There's so much fear, uncertainty and doubt in the information security world today that many people have become pessimistic about the possibility of keeping all of the bad stuff that's out there out of our systems and networks, or at least detecting it in time to eradicate it before any great harm is done. I'm not one of them. I believe that with the right mix of attitude and aptitude, building a secure enterprise is within anyone's grasp. Will the security be perfect? Of course not.

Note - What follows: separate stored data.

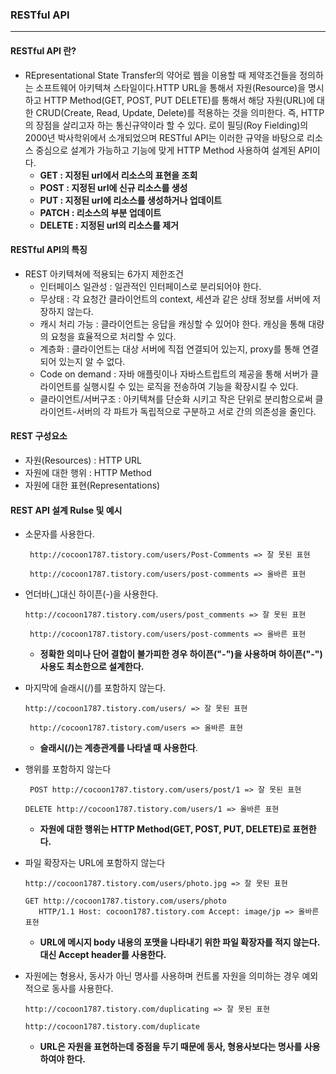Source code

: ### RESTful API

<hr>

#### RESTful API 란?

- REpresentational State Transfer의 약어로 웹을 이용할 때 제약조건들을 정의하는 소프트웨어 아키텍쳐 스타일이다.HTTP URL을 통해서 자원(Resource)을 명시하고 HTTP Method(GET, POST, PUT DELETE)를 통해서 해당 자원(URL)에 대한 CRUD(Create, Read, Update, Delete)를 적용하는 것을 의미한다. 즉, HTTP의 장점을 살리고자 하는 통신규약이라 할 수 있다. 로이 필딩(Roy Fielding)의 2000년 박사학위에서 소개되었으며 RESTful API는 이러한 규약을 바탕으로 리소스 중심으로 설계가 가능하고 기능에 맞게 HTTP Method 사용하여 설계된 API이다.
  - **GET : 지정된 url에서 리소스의 표현을 조회**
  - **POST : 지정된 url에 신규 리소스를 생성**
  - **PUT : 지정된 url에 리소스를 생성하거나 업데이트**
  - **PATCH : 리소스의 부분 업데이트**
  - **DELETE : 지정된 url의 리소스를 제거**

#### RESTful API의 특징

- REST 아키텍쳐에 적용되는 6가지 제한조건
  - 인터페이스 일관성 : 일관적인 인터페이스로 분리되어야 한다.
  - 무상태 : 각 요청간 클라이언트의 context, 세션과 같은 상태 정보를 서버에 저장하지 않는다.
  - 캐시 처리 가능 : 클라이언트는 응답을 캐싱할 수 있어야 한다. 캐싱을 통해 대량의 요청을 효율적으로 처리할 수 있다.
  - 계층화 : 클라이언트는 대상 서버에 직접 연결되어 있는지, proxy를 통해 연결되어 있는지 알 수 없다.
  - Code on demand : 자바 애플릿이나 자바스트립트의 제공을 통해 서버가 클라이언트를 실행시킬 수 있는 로직을 전송하여 기능을 확장시킬 수 있다.
  - 클라이언트/서버구조 : 아키텍쳐를 단순화 시키고 작은 단위로 분리함으로써 클라이언트-서버의 각 파트가 독립적으로 구분하고 서로 간의 의존성을 줄인다.

#### REST 구성요소

- 자원(Resources) : HTTP URL
- 자원에 대한 행위 : HTTP Method
- 자원에 대한 표현(Representations)

#### **REST API 설계 Rulse 및 예시**

- 소문자를 사용한다.

  ```http
   http://cocoon1787.tistory.com/users/Post-Comments => 잘 못된 표현
  ```

  ```http
   http://cocoon1787.tistory.com/users/post-comments => 올바른 표현
  ```

- 언더바(_)대신 하이픈(-)을 사용한다.

  ```http
  http://cocoon1787.tistory.com/users/post_comments => 잘 못된 표현
  ```

  ```http
   http://cocoon1787.tistory.com/users/post-comments => 올바른 표현
  ```

  - **정확한 의미나 단어 결합이 불가피한 경우 하이픈("-")을 사용하며 하이픈("-") 사용도 최소한으로 설계한다.**

- 마지막에 슬래시(/)를 포함하지 않는다.

  ```http
  http://cocoon1787.tistory.com/users/ => 잘 못된 표현
  ```

  ```http
   http://cocoon1787.tistory.com/users => 올바른 표현
  ```

  - **슬래시(/)는 계층관계를 나타낼 때 사용한다**.

- 행위를 포함하지 않는다

  ```http
   POST http://cocoon1787.tistory.com/users/post/1 => 잘 못된 표현
  ```

  ```http
  DELETE http://cocoon1787.tistory.com/users/1 => 올바른 표현
  ```

  - **자원에 대한 행위는 HTTP Method(GET, POST, PUT, DELETE)로 표현한다.**

- 파일 확장자는 URL에 포함하지 않는다

  ```http
  http://cocoon1787.tistory.com/users/photo.jpg => 잘 못된 표현
  ```

  ```http
  GET http://cocoon1787.tistory.com/users/photo
     HTTP/1.1 Host: cocoon1787.tistory.com Accept: image/jp => 올바른 표현
  ```

  - **URL에 메시지 body 내용의 포맷을 나타내기 위한 파일 확장자를 적지 않는다. 대신 Accept header를 사용한다.**

- 자원에는 형용사, 동사가 아닌 명사를 사용하며 컨트롤 자원을 의미하는 경우 예외적으로 동사를 사용한다.

  ```http
  http://cocoon1787.tistory.com/duplicating => 잘 못된 표현
  ```

  ```http
  http://cocoon1787.tistory.com/duplicate
  ```

  - **URL은 자원을 표현하는데 중점을 두기 때문에 동사, 형용사보다는 명사를 사용하여야 한다.**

But I think it will be capable of meeting the challenges faced in today's threat environment.
Not that I want to sound cocky. In fact, I always find it a good idea to refer to one of my favorite quotes: "There ain't a horse that can't be rode, and there ain't a man that can't be throwed." Nonetheless, I am confident that truly effective information security programs can exist. In fact, I've seen some of them. Not a lot of them, it's true, but their very existence suggests that more organizations can join them. I've reviewed hundreds of information security organizations over the years. The vast majority were mediocre at best, but every once in a while, one comes along that restores my faith in the art of the possible. I encountered one recently, in fact. Let me tell you about it and certain attributes that make it stand out.

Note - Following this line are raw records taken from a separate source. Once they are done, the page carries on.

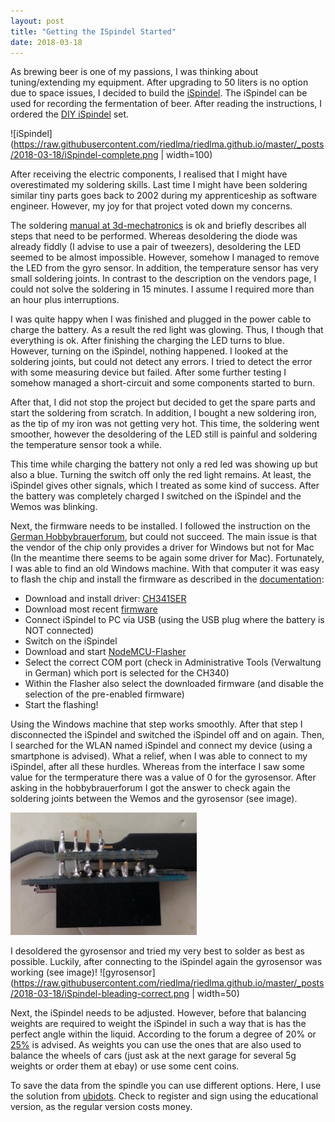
 ```yaml
---
layout: post
title: "Getting the ISpindel Started"
date: 2018-03-18
---
```


As brewing beer is one of my passions, I was thinking about tuning/extending my equipment. After upgrading to 50 liters is no option due to space issues, I decided to build the [iSpindel](https://github.com/universam1/iSpindel). The iSpindel can be used for recording the fermentation of beer. After reading the instructions, I ordered the [DIY iSpindel](https://www.3d-mechatronics.de/de/ispindel-diy-set_151.html) set.

![iSpindel](https://raw.githubusercontent.com/riedlma/riedlma.github.io/master/_posts/2018-03-18/iSpindel-complete.png  | width=100)


After receiving the electric components, I realised that I might have overestimated my soldering skills. Last time I might have been soldering similar tiny parts goes back to 2002 during my apprenticeship as software engineer. However, my joy for that project voted down my concerns.  

The soldering [manual at 3d-mechatronics](https://dl.dropbox.com/s/s95dsfn3c269hm1/DIY_Spindel_Anleitung_DE.pdf) is ok and briefly describes all steps that need to be performed. Whereas desoldering the diode was already fiddly (I advise to use a pair of tweezers), desoldering the LED seemed to be almost impossible. However, somehow I managed to remove the LED from the gyro sensor. In addition, the temperature sensor has very small soldering joints. In contrast to the description on the vendors page, I could not solve the soldering in 15 minutes. I assume I required more than an hour plus interruptions. 

I was quite happy when I was finished and plugged in the power cable to charge the battery. As a result the red light was glowing. Thus, I though that everything is ok. After finishing the charging the LED turns to blue. However, turning on the iSpindel, nothing happened. I looked at the soldering joints, but could not detect any errors. I tried to detect the error with some measuring device but failed. After some further testing I somehow managed a short-circuit and some components started to burn. 

After that, I did not stop the project but decided to get the spare parts and start the soldering from scratch. In addition, I bought a new soldering iron, as the tip of my iron was not getting very hot. This time, the soldering went smoother, however the desoldering of the LED still is painful and soldering the temperature sensor took a while.

This time while charging the battery not only a red led was showing up but also a blue. Turning the switch off only the red light remains. At least, the iSpindel gives other signals, which I treated as some kind of success. After the battery was completely charged I switched on the iSpindel and the Wemos was blinking. 

Next, the firmware needs to be installed. I followed the instruction on the [German Hobbybrauerforum](https://hobbybrauer.de/forum/viewtopic.php?f=58&t=13374), but could not succeed. The main issue is that the vendor of the chip only provides a driver for Windows but not for Mac (In the meantime there seems to be again some driver for Mac). Fortunately, I was able to find an old Windows machine. With that computer it was easy to flash the chip and install the firmware as described in the [documentation](https://github.com/universam1/iSpindel/blob/master/docs/Firmware.md):

  * Download and install driver: [CH341SER](https://github.com/HobbyComponents/CH340-Drivers/tree/master/CH341SER) 
  * Download most recent [firmware](https://github.com/universam1/iSpindel/raw/master/bin/)
  * Connect iSpindel to PC via USB (using the USB plug where the battery is NOT connected)
  * Switch on the iSpindel
  * Download and start [NodeMCU-Flasher](https://github.com/nodemcu/nodemcu-flasher/raw/master/Win32/Release/ESP8266Flasher.exe)
  * Select the correct COM port (check in Administrative Tools (Verwaltung in German) which port is selected for the CH340)
  * Within the Flasher also select the downloaded firmware (and disable the selection of the pre-enabled firmware)
  * Start the flashing!
  
Using the Windows machine that step works smoothly. After that step I disconnected the iSpindel and switched the iSpindel off and on again. Then, I searched for the WLAN named iSpindel and connect my device (using a smartphone is advised). What a relief, when I was able to connect to my iSpindel, after all these hurdles. Whereas from the interface I saw some value for the termperature there was a value of 0 for the gyrosensor. After asking in the hobbybrauerforum I got the answer to check again the soldering joints between the Wemos and the gyrosensor (see image). 

![gyrosensor](https://raw.githubusercontent.com/riedlma/riedlma.github.io/master/_posts/2018-03-18/iSpindel-bleading-wrong.png "iSpindel, bad soldering between Wemos and gyrosensor")

I desoldered the gyrosensor and tried my very best to solder as best as possible. Luckily, after connecting to the iSpindel again the gyrosensor was working (see image)! 
![gyrosensor](https://raw.githubusercontent.com/riedlma/riedlma.github.io/master/_posts/2018-03-18/iSpindel-bleading-correct.png  | width=50)



Next, the iSpindel needs to be adjusted. However, before that balancing weights are required to weight the iSpindel in such a way that is has the perfect angle within the liquid. According to the forum a degree of 20% or [25%](https://hobbybrauer.de/forum/viewtopic.php?f=58&t=11826&p=261646&hilit=20+grad#p261646) is advised. As weights you can use the ones that are also used to balance the wheels of cars (just ask at the next garage for several 5g weights or order them at ebay) or use some cent coins. 

To save the data from the spindle you can use different options. Here, I use the solution from [ubidots](https://ubidots.com/education/). Check to register and sign using the educational version, as the regular version costs money.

" A positive attitude. A "let's get this done" attitude permeates this enterprise's information security organization, from the most senior executives on down through the ranks. That kind of consistency of mind-set doesn't happen by accident. It takes a culture that supports and encourages it. Not nearly enough organizations have such a culture, and that is a shame, because a positive, can-do attitude may be the single most important element of a successful infosec program.
" Rigorous procedures. It is the practice in this organization to examine all data moving through its primary Internet ingress and egress points (including SSL-encrypted traffic). It does full-packet capture across the enterprise networks. It has solid endpoint security practices. It reverse engineers all new malware as it's found. It does much more, but the point is that the organization's security practices are both broad (social media monitoring, for example) and deep (such as malware analysis).

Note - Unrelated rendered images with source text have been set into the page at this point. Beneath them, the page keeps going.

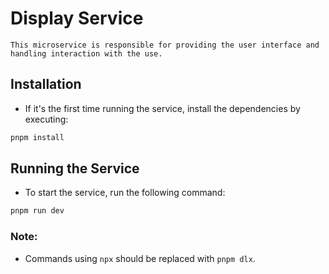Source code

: # Display Service

```
This microservice is responsible for providing the user interface and handling interaction with the use.
```

## Installation

- If it's the first time running the service, install the dependencies by executing:

```BASH
pnpm install
```

## Running the Service

- To start the service, run the following command:

```BASH
pnpm run dev
```

### Note:

- Commands using `npx` should be replaced with `pnpm dlx`.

" Wide-ranging threat intelligence gathering. Having accurate and actionable threat intelligence is vital today. This organization has established relationships with a wide range of threat intelligence sources to help it remain abreast of new vulnerabilities, exploits, malware, etc. Its sources include product vendors, information-sharing organizations and operational security groups in its industry sector.
" The ability to make the most of its resources. It's a positive sign for all organizations that this particular infosec program is no different, in that it has to fight for its budget and resources. What sets it apart is that it gets the most out of those resources. It does this by turning to vendor support for niche expertise such as malware reverse engineering; relying on government organizations for specialized support when needed, since it is in a highly regulated, critical-infrastructure industry; and pulling in representatives from many departments for things like the incident response program -- executive decision-makers, the IT security team, personnel from the security operations center, the general counsel, representatives from corporate communications and human resources, and others.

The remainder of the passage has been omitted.